I've been thinking about how I need to go on an adventure. One of those adventures where you do something crazy and unexpected and it ends up wonderful, or maybe even not so wonderful but you had fun doing it so that is okay. I want to go paragliding, or drive a car 100 MPH, or fall in love, or ask a stranger to dance, or. . . I don't know what. I just want to do something. I've decided that is the problem with winter. In the winter there is little to do, summertime is the time of adventure and possibilities, and it needs to get here faster and bring its adventures with it.

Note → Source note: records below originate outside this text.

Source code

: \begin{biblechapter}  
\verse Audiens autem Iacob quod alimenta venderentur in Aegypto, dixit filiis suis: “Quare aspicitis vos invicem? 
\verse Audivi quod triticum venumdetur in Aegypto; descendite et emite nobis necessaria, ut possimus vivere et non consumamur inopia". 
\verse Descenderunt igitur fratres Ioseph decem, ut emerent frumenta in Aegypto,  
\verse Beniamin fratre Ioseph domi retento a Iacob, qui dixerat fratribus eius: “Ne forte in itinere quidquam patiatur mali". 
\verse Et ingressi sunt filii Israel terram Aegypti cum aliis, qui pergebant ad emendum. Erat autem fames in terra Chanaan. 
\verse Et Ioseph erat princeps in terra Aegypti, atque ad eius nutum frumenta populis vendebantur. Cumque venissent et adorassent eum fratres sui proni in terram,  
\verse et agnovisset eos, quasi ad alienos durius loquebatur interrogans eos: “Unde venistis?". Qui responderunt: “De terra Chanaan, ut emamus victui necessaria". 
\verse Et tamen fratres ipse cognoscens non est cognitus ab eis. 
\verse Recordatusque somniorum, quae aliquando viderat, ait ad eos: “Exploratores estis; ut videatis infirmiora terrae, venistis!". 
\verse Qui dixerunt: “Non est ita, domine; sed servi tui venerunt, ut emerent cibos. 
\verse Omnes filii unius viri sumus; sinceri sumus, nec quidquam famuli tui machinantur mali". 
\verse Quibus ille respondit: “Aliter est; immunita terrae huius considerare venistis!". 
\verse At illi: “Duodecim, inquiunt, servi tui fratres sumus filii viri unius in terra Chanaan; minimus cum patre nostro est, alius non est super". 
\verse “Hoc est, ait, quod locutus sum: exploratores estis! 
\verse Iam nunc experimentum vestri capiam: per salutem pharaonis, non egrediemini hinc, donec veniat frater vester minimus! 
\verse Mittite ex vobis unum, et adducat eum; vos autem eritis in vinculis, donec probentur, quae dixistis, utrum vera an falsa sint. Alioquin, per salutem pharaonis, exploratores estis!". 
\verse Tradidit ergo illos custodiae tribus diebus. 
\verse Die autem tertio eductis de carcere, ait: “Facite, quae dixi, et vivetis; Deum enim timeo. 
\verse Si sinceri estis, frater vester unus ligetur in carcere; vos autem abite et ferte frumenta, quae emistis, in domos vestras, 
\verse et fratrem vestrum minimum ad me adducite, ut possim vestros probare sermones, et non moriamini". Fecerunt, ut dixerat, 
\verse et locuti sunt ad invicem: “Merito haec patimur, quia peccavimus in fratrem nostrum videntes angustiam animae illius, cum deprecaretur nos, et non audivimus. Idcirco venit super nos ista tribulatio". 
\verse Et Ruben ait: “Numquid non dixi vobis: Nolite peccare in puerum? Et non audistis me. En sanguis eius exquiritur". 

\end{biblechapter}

I've been thinking about school and how I have no interest in it anymore. I'm suffering from senioritis, and I'm only a junior. It might be a problem, I might be a typical teenager, I might be having a quarter-life crisis. Who knows? I just feel bored and trapped and oppressed by my whole life. I spend so much of my time doing all of this structured crap, everyday is the same and every thing is old and bland and I just want some spice in my life again. I just want to change things up I just want to. . . do something.

I've just been thinking a lot. About a lot of random things, and the product of my thinking?

I need some one unexpected to bring something unexpected into my life and take me on a crazy, stupid adventure. Any one up for the job?